One of our biggest issues during the outside of our build was that we had to work around the weather. By the time we finally got our van back from the chassis builders and then had a couple more hiccups trying to source materials for the outside, we didn’t really get started on the outside of the van until about May, which was heaps later than we had planned.
So far, nothing about this renovation has been easy. There has been moments when we have literally cried and screamed because something went wrong or we didn’t know what to do. There was one day when Thom said he hated our caravan more than he hates cats. That was a very dark day.
But overall we are still having fun, and seeing the inside start to come together now is like watching our little vision actually come to life. Next year when we’re sitting in the sunshine and cooking our dinner outdoors all of these mini meltdowns would have been worth it.

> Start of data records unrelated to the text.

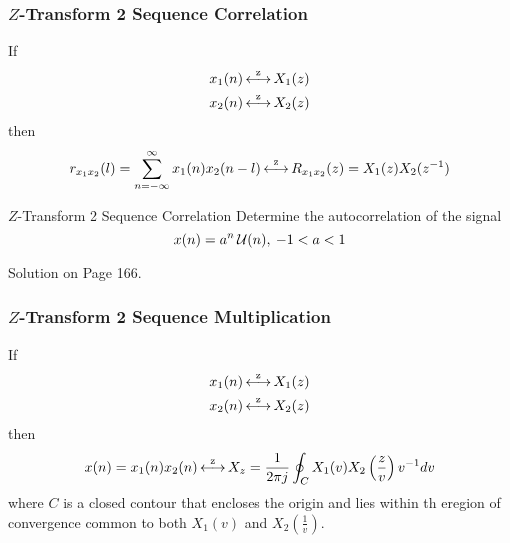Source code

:\subsubsection{\texorpdfstring{$Z$-Transform}{Z-Transform} 2 Sequence Correlation}\label{subsubsec:Z-Transform 2 Sequence Correlation}
If
\begin{equation*}
  \begin{aligned}
    x_{1}(n) &\operatorname{\overset{z}{\longleftrightarrow}} X_{1}(z) \\
    x_{2}(n) &\operatorname{\overset{z}{\longleftrightarrow}} X_{2}(z) \\
  \end{aligned}
\end{equation*}
then
\begin{equation}\label{eq:Z-Transform 2 Sequence Correlation}
  r_{x_{1}x_{2}}(l) = \sum\limits_{n=-\infty}^{\infty} x_{1}(n)x_{2}(n-l) \operatorname{\overset{z}{\longleftrightarrow}} R_{x_{1}x_{2}}(z) = X_{1}(z)X_{2}(z^{-1})
\end{equation}

\begin{example}[Example 3.2.10]{\texorpdfstring{$Z$-Transform}{Z-Transform} 2 Sequence Correlation}
  Determine the autocorrelation of the signal
  \begin{equation*}
    x(n) = a^{n}\operatorname{\mathcal{U}}(n), \> -1<a<1
  \end{equation*}

  \tcblower

  Solution on Page 166.
\end{example}

\subsubsection{\texorpdfstring{$Z$-Transform}{Z-Transform} 2 Sequence Multiplication}\label{subsubsec:Z-Transform 2 Sequence Multiplication}
If
\begin{equation*}
  \begin{aligned}
    x_{1}(n) &\operatorname{\overset{z}{\longleftrightarrow}} X_{1}(z) \\
    x_{2}(n) &\operatorname{\overset{z}{\longleftrightarrow}} X_{2}(z) \\
  \end{aligned}
\end{equation*}
then
\begin{equation}\label{eq:Z-Transform 2 Sequence Multiplication}
  x(n) = x_{1}(n)x_{2}(n) \operatorname{\overset{z}{\longleftrightarrow}} X_{z} = \frac{1}{2 \pi j} \oint_{C} X_{1}(v)X_{2}\left( \frac{z}{v} \right) v^{-1} dv
\end{equation}
where $C$ is a closed contour that encloses the origin and lies within th eregion of convergence common to both $X_{1}(v)$ and $X_{2}(\frac{1}{v})$.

We also have to say a HUGE thank you to our best mate Shane Blacklock (featured in many of the photos in this post), who has helped us so much during this build, and has kept Thom sane through many late night issues and freezing cold work nights. As well as our parents, who have come over to help whenever they could and always been so excited about every little thing that changes on the van! Your support and enthusiasm really keeps us going!
If you’re also renovating a vintage caravan we’d love to see your build! Drop us a DM on Instagram or leave us a comment below with your handle so we can check you out.
Nothing in this blog post is sponsored and we paid for all the materials and items listed and linked to in this post. We just wanted to share what worked for us in the hopes that it might make another persons van build a little easier!